START INFORMATION PROVIDED

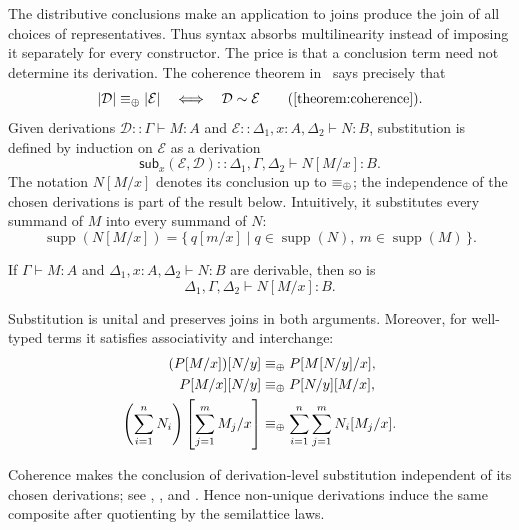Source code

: The distributive conclusions make an application to joins produce the join of
all choices of representatives.  Thus syntax absorbs multilinearity instead
of imposing it separately for every constructor.  The price is that a
conclusion term need not determine its derivation.  The
coherence theorem in~ says precisely that
\[
|\mathcal D|\equiv_{\join}|\mathcal E|
\quad\Longleftrightarrow\quad
\mathcal D\sim\mathcal E
\qquad\text{(\Cref{theorem:coherence}).}
\]
Given derivations $\mathcal D::\Gamma\vdash M:A$ and
$\mathcal E::\Delta_1,x:A,\Delta_2\vdash N:B$, substitution is defined by
induction on $\mathcal E$ as a derivation
\[
\mathsf{sub}_x(\mathcal E,\mathcal D)
::\Delta_1,\Gamma,\Delta_2\vdash N[M/x]:B.
\]
The notation $N[M/x]$ denotes its conclusion up to $\equiv_{\join}$; the
independence of the chosen derivations is part of the result below.
Intuitively, it substitutes every summand of $M$ into every summand of $N$:
\[
\operatorname{supp}(N[M/x])
=
\{\,q[m/x]\mid q\in\operatorname{supp}(N),\
m\in\operatorname{supp}(M)\,\}.
\]
\begin{lemma}
\label{lemma:subst_admissible_main}
If $\Gamma\vdash M:A$ and
$\Delta_1,x:A,\Delta_2\vdash N:B$ are derivable, then so is
\[
\Delta_1,\Gamma,\Delta_2\vdash N[M/x]:B.
\]
\end{lemma}

\begin{lemma}
\label{lemma:subst_properties_main}
Substitution is unital and preserves joins in both arguments.  Moreover, for
well-typed terms it satisfies associativity and interchange:
\begin{align*}
(P[M/x])[N/y]&\equiv_{\join}P[M[N/y]/x],\\
P[M/x][N/y]&\equiv_{\join}P[N/y][M/x],\\
\left(\sum_{i=1}^{n}N_i\right)
  \left[\sum_{j=1}^{m}M_j/x\right]
&\equiv_{\join}
  \sum_{i=1}^{n}\sum_{j=1}^{m}N_i[M_j/x].
\end{align*}
\end{lemma}

Coherence makes the conclusion of derivation-level substitution independent
of its chosen derivations; see \Cref{def:substitution},
, and
.
Hence non-unique derivations induce the same composite after quotienting by
the semilattice laws.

END INFORMATION PROVIDED

- **WORK INSTRUCTIONS**
Give the entries again without a single change, but with no pictures.

- **WRITTEN RESPONSE**
Source code

: The distributive conclusions make an application to joins produce the join of
all choices of representatives.  Thus syntax absorbs multilinearity instead
of imposing it separately for every constructor.  The price is that a
conclusion term need not determine its derivation.  The
coherence theorem in~ says precisely that
\[
|\mathcal D|\equiv_{\join}|\mathcal E|
\quad\Longleftrightarrow\quad
\mathcal D\sim\mathcal E
\qquad\text{(\Cref{theorem:coherence}).}
\]
Given derivations $\mathcal D::\Gamma\vdash M:A$ and
$\mathcal E::\Delta_1,x:A,\Delta_2\vdash N:B$, substitution is defined by
induction on $\mathcal E$ as a derivation
\[
\mathsf{sub}_x(\mathcal E,\mathcal D)
::\Delta_1,\Gamma,\Delta_2\vdash N[M/x]:B.
\]
The notation $N[M/x]$ denotes its conclusion up to $\equiv_{\join}$; the
independence of the chosen derivations is part of the result below.
Intuitively, it substitutes every summand of $M$ into every summand of $N$:
\[
\operatorname{supp}(N[M/x])
=
\{\,q[m/x]\mid q\in\operatorname{supp}(N),\
m\in\operatorname{supp}(M)\,\}.
\]
\begin{lemma}
\label{lemma:subst_admissible_main}
If $\Gamma\vdash M:A$ and
$\Delta_1,x:A,\Delta_2\vdash N:B$ are derivable, then so is
\[
\Delta_1,\Gamma,\Delta_2\vdash N[M/x]:B.
\]
\end{lemma}

\begin{lemma}
\label{lemma:subst_properties_main}
Substitution is unital and preserves joins in both arguments.  Moreover, for
well-typed terms it satisfies associativity and interchange:
\begin{align*}
(P[M/x])[N/y]&\equiv_{\join}P[M[N/y]/x],\\
P[M/x][N/y]&\equiv_{\join}P[N/y][M/x],\\
\left(\sum_{i=1}^{n}N_i\right)
  \left[\sum_{j=1}^{m}M_j/x\right]
&\equiv_{\join}
  \sum_{i=1}^{n}\sum_{j=1}^{m}N_i[M_j/x].
\end{align*}
\end{lemma}

Coherence makes the conclusion of derivation-level substitution independent
of its chosen derivations; see \Cref{def:substitution},
, and
.
Hence non-unique derivations induce the same composite after quotienting by
the semilattice laws.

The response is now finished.